[Saved entries]
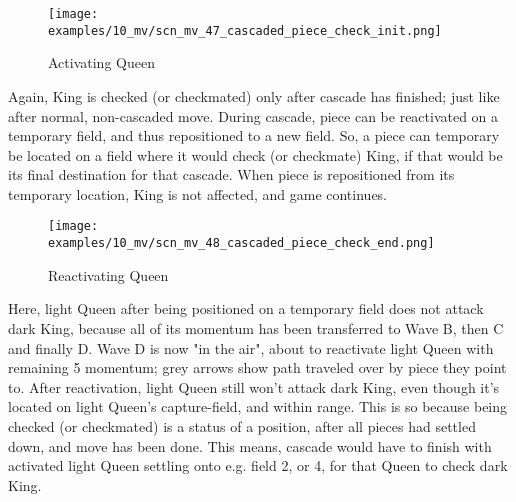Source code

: \vspace*{-1.4\baselineskip}
\noindent
\begin{figure}[!h]
\texttt{[image: examples/10\_mv/scn\_mv\_47\_cascaded\_piece\_check\_init.png]}
\caption{Activating Queen}
\label{fig:scn_mv_47_cascaded_piece_check_init}
\end{figure}

Again, King is checked (or checkmated) only after cascade has finished; just like
after normal, non-cascaded move. During cascade, piece can be reactivated on a
temporary field, and thus repositioned to a new field. So, a piece can temporary
be located on a field where it would check (or checkmate) King, if that would be
its final destination for that cascade. When piece is repositioned from its
temporary location, King is not affected, and game continues.

\clearpage %

\vspace*{-2.3\baselineskip}
\noindent
\begin{figure}[!h]
\texttt{[image: examples/10\_mv/scn\_mv\_48\_cascaded\_piece\_check\_end.png]}
\vspace*{-1.3\baselineskip}
\caption{Reactivating Queen}
\label{fig:scn_mv_48_cascaded_piece_check_end}
\end{figure}

\vspace*{-0.3\baselineskip}
Here, light Queen after being positioned on a temporary field does not attack dark
King, because all of its momentum has been transferred to Wave B, then C and finally
D. Wave D is now "in the air", about to reactivate light Queen with remaining 5
momentum; grey arrows show path traveled over by piece they point to. After
reactivation, light Queen still won't attack dark King, even though it's located on
light Queen's capture-field, and within range. This is so because being checked (or
checkmated) is a status of a position, after all pieces had settled down, and move
has been done. This means, cascade would have to finish with activated light Queen
settling onto e.g. field 2, or 4, for that Queen to check dark King.

\clearpage %

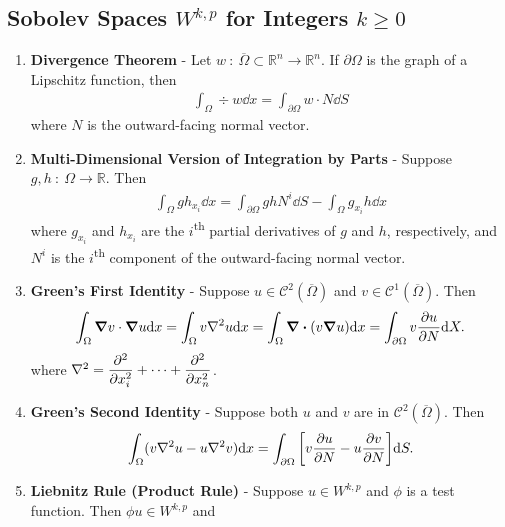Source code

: \documentclass{article}
\newcommand{\Rl}{\mathbb{R}}
\begin{document}
    \subsection{Sobolev Spaces $W^{k,p}$ for Integers $k \geq 0$}
    \begin{enumerate}
        \item
            \textbf{Divergence Theorem} - Let $w\ :\ \overline{\Omega} \subset \Rl^n \rightarrow \Rl^n$.  If $\partial\Omega$ is the graph of a Lipschitz function, then
            \begin{align*}
                \int_\Omega \div w \dd x = \int_{\partial \Omega} w \cdot N \dd S
            \end{align*}
            where $N$ is the outward-facing normal vector.
        \item
            \textbf{Multi-Dimensional Version of Integration by Parts} - Suppose $g,h\ :\ \Omega \rightarrow \Rl$.  Then
            \begin{align*}
                \int_\Omega g h_{x_i} \dd x = \int_{\partial\Omega} gh N^i \dd S - \int_\Omega g_{x_i}h \dd x
            \end{align*}
            where $g_{x_i}$ and $h_{x_i}$ are the $i$\textsuperscript{th} partial derivatives of $g$ and $h$, respectively, and $N^i$ is the $i$\textsuperscript{th} component of the outward-facing normal vector.
        \item
            \textbf{Green's First Identity} - Suppose $u \in \mathcal{C}^2(\overline{\Omega})$ and $v \in \mathcal{C}^1(\overline{\Omega})$.  Then
            \begin{align*}
                \int_\Omega \grad v \cdot \grad u \dd x = \int_\Omega v \laplacian u \dd x = \int_\Omega \div\qty(v\grad u) \dd x = \int_{\partial\Omega} v \frac{\partial u}{\partial N}\dd X.
            \end{align*}
            where $\laplacian = \dfrac{\partial^2}{\partial x_i^2} + \dots + \dfrac{\partial^2}{\partial x_n^2}$.
        \item
            \textbf{Green's Second Identity} - Suppose both $u$ and $v$ are in $\mathcal{C}^2(\overline{\Omega})$.  Then
            \begin{align*}
                \int_\Omega (v \laplacian u - u \laplacian v) \dd x = \int_{\partial \Omega} \qty[v \frac{\partial u}{\partial N} - u \frac{\partial v}{\partial N}]\dd S.
            \end{align*}
        \item
            \textbf{Liebnitz Rule (Product Rule)} - Suppose $u \in W^{k,p}$ and $\phi$ is a test function.  Then $\phi u \in W^{k,p}$ and

\end{enumerate}
\end{document}
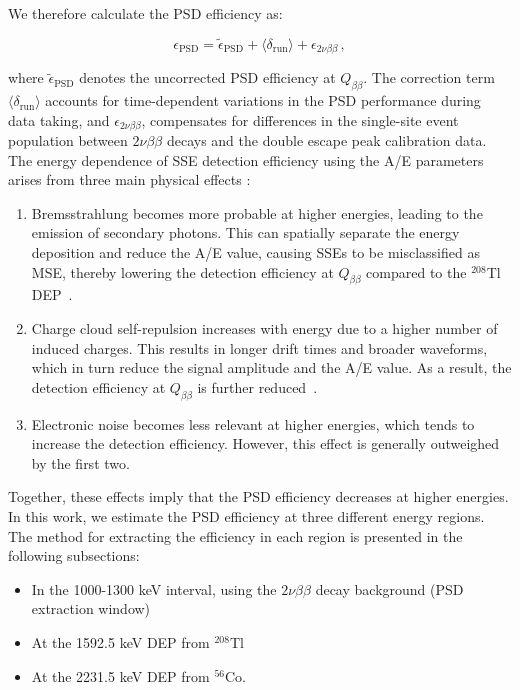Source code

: We therefore calculate the PSD efficiency as:

\begin{equation}
\label{eq:psd_eff_qbb}
    \epsilon_{\mathrm{PSD}} = \tilde{\epsilon}_{\mathrm{PSD}} + \langle \delta_{\mathrm{run}} \rangle + \epsilon_{2 \nu \beta \beta} \,,
\end{equation}

\noindent where $\tilde{\epsilon}_{\mathrm{PSD}}$ denotes the uncorrected PSD efficiency at $Q_{\beta \beta}$. The correction term $\langle \delta_{\mathrm{run}} \rangle$ accounts for time-dependent variations in the PSD performance during data taking, and $\epsilon_{2 \nu \beta \beta}$, compensates for differences in the single-site event population between $2 \nu \beta \beta$ decays and the double escape peak calibration data. 
The energy dependence of SSE detection efficiency using the A/E parameters arises from three main physical effects \cite{comellato_topologies_2023}: 

\begin{enumerate}
    \item Bremsstrahlung becomes more probable at higher energies, leading to the emission of secondary photons. This can spatially separate the energy deposition and reduce the A/E value, causing SSEs to be misclassified as MSE, thereby lowering the detection efficiency at $Q_{\beta \beta}$ compared to the $^{208}$Tl DEP~\cite{comellato_charge_2021}.
    \item Charge cloud self-repulsion increases with energy due to a higher number of induced charges. This results in longer drift times and broader waveforms, which in turn reduce the signal amplitude and the A/E value. As a result, the detection efficiency at $Q_{\beta \beta}$ is further reduced~\cite{Radford_2012}. 
    \item Electronic noise becomes less relevant at higher energies, which tends to increase the detection efficiency. However, this effect is generally outweighed by the first two.
\end{enumerate}

Together, these effects imply that the PSD efficiency decreases at higher energies. In this work, we estimate the PSD efficiency at three different energy regions. The method for extracting the efficiency in each region is presented in the following subsections:

\begin{itemize}
	\item In the 1000-1300 keV interval, using the $2 \nu \beta \beta$ decay background (PSD extraction window)
	\item At the 1592.5 keV DEP from $^{208}$Tl
	\item At the 2231.5 keV DEP from $^{56}$Co.
\end{itemize}


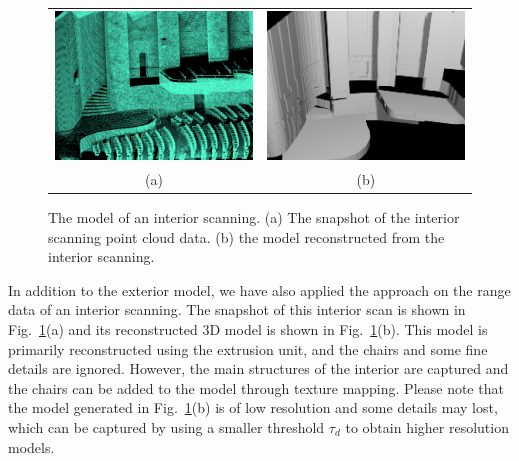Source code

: \documentclass{acmsiggraph}                     %
\newcommand{\Figa}[1]{Fig.~\ref{fig:#1}(a)}
\newcommand{\Figb}[1]{Fig.~\ref{fig:#1}(b)}
\begin{document}
\begin{figure}[htbp]
\begin{center}
\begin{tabular}{cc}
\includegraphics[width=2.5in]{range_crop.png} &
\includegraphics[width=2.5in]{HunterTheatreShaded.jpg} \\
(a) & (b)
\end{tabular}
\end{center}
\caption{The model of an interior scanning. (a) The snapshot of the interior
scanning point cloud data. (b) the model reconstructed from the interior
scanning.}
\label{fig:IN}
\end{figure}

In addition to the exterior model, we have also applied the approach on
the range data of an interior scanning.
The snapshot of this interior scan is shown in \Figa{IN}
and its reconstructed 3D model is shown in \Figb{IN}.
This model is primarily reconstructed using the extrusion unit, and the
chairs and some fine details are ignored. However, the
main structures of the interior are captured and the chairs can be added to
the model through texture mapping.
Please note that the model generated in \Figb{IN} is of low resolution
and some details may lost, which can be captured by using a smaller
threshold $\tau_d$ to obtain higher resolution models.
\end{document}
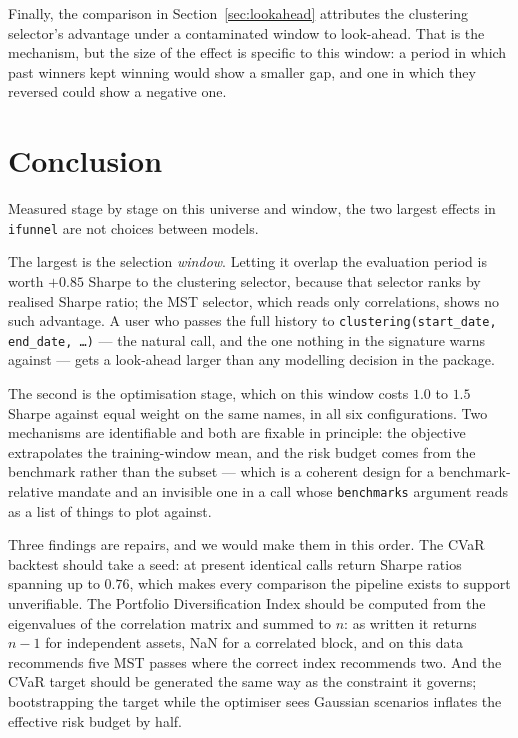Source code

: \documentclass[11pt,a4paper]{article}
\newcommand{\code}[1]{\texttt{#1}}
\begin{document}
Finally, the comparison in Section~\ref{sec:lookahead} attributes the
clustering selector's advantage under a contaminated window to look-ahead. That
is the mechanism, but the size of the effect is specific to this window: a
period in which past winners kept winning would show a smaller gap, and one in
which they reversed could show a negative one.

\section{Conclusion}

Measured stage by stage on this universe and window, the two largest effects in
\code{ifunnel} are not choices between models.

The largest is the selection \emph{window}. Letting it overlap the evaluation
period is worth $+0.85$ Sharpe to the clustering selector, because that selector
ranks by realised Sharpe ratio; the MST selector, which reads only correlations,
shows no such advantage. A user who passes the full history to
\code{clustering(start\_date, end\_date, \ldots)} --- the natural call, and the
one nothing in the signature warns against --- gets a look-ahead larger than any
modelling decision in the package.

The second is the optimisation stage, which on this window costs $1.0$ to $1.5$
Sharpe against equal weight on the same names, in all six configurations. Two
mechanisms are identifiable and both are fixable in principle: the objective
extrapolates the training-window mean, and the risk budget comes from the
benchmark rather than the subset --- which is a coherent design for a
benchmark-relative mandate and an invisible one in a call whose
\code{benchmarks} argument reads as a list of things to plot against.

Three findings are repairs, and we would make them in this order. The CVaR
backtest should take a seed: at present identical calls return Sharpe ratios
spanning up to $0.76$, which makes every comparison the pipeline exists to
support unverifiable. The Portfolio Diversification Index should be computed
from the eigenvalues of the correlation matrix and summed to $n$: as written it
returns $n-1$ for independent assets, NaN for a correlated block, and on this
data recommends five MST passes where the correct index recommends two. And the
CVaR target should be generated the same way as the constraint it governs;
bootstrapping the target while the optimiser sees Gaussian scenarios inflates
the effective risk budget by half.
\end{document}
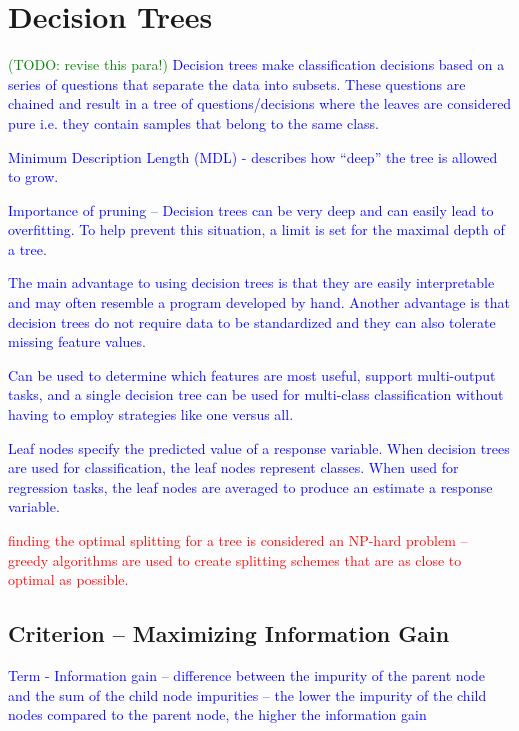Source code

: \section{Decision Trees}

\textcolor{blue}{\textcolor{green}{(TODO: revise this para!)} Decision trees make classification decisions based on a series of questions that separate the data into subsets. These questions are chained and result in a tree of questions/decisions where the leaves are considered pure i.e. they contain samples that belong to the same class.}

\textcolor{blue}{Minimum Description Length (MDL) - describes how ``deep'' the tree is allowed to grow.}

\textcolor{blue}{Importance of pruning -- Decision trees can be very deep and can easily lead to overfitting. To help prevent this situation, a limit is set for the maximal depth of a tree. }

\textcolor{blue}{The main advantage to using decision trees is that they are easily interpretable and may often resemble a program developed by hand. Another advantage is that decision trees do not require data to be standardized and they can also tolerate missing feature values.}

\textcolor{blue}{Can be used to determine which features are most useful, support multi-output tasks, and a single decision tree can be used for multi-class classification without having to employ strategies like one versus all.}

\textcolor{blue}{Leaf nodes specify the predicted value of a response variable. When decision trees are used for classification, the leaf nodes represent classes. When used for regression tasks, the leaf nodes are averaged to produce an estimate a response variable.}

\textcolor{red}{finding the optimal splitting for a tree is considered an NP-hard problem -- greedy algorithms are used to create splitting schemes that are as close to optimal as possible.}


\subsection{Criterion -- Maximizing Information Gain}

\textcolor{blue}{Term - Information gain -- difference between the impurity of the parent node and the sum of the child node impurities -- the lower the impurity of the child nodes compared to the parent node, the higher the information gain}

• The task:
Your answer should be the exact lines above from the one containing "and $\phi$ is" through the one containing "peak calibration data.", with both end lines kept and the pictures removed, please.

• Task answer:
            \textbf{Liebnitz Rule (Product Rule)} - Suppose $u \in W^{k,p}$ and $\phi$ is a test function.  Then $\phi u \in W^{k,p}$ and

\end{enumerate}
\end{document}
Source code

: We therefore calculate the PSD efficiency as:

\begin{equation}
\label{eq:psd_eff_qbb}
    \epsilon_{\mathrm{PSD}} = \tilde{\epsilon}_{\mathrm{PSD}} + \langle \delta_{\mathrm{run}} \rangle + \epsilon_{2 \nu \beta \beta} \,,
\end{equation}

\noindent where $\tilde{\epsilon}_{\mathrm{PSD}}$ denotes the uncorrected PSD efficiency at $Q_{\beta \beta}$. The correction term $\langle \delta_{\mathrm{run}} \rangle$ accounts for time-dependent variations in the PSD performance during data taking, and $\epsilon_{2 \nu \beta \beta}$, compensates for differences in the single-site event population between $2 \nu \beta \beta$ decays and the double escape peak calibration data. 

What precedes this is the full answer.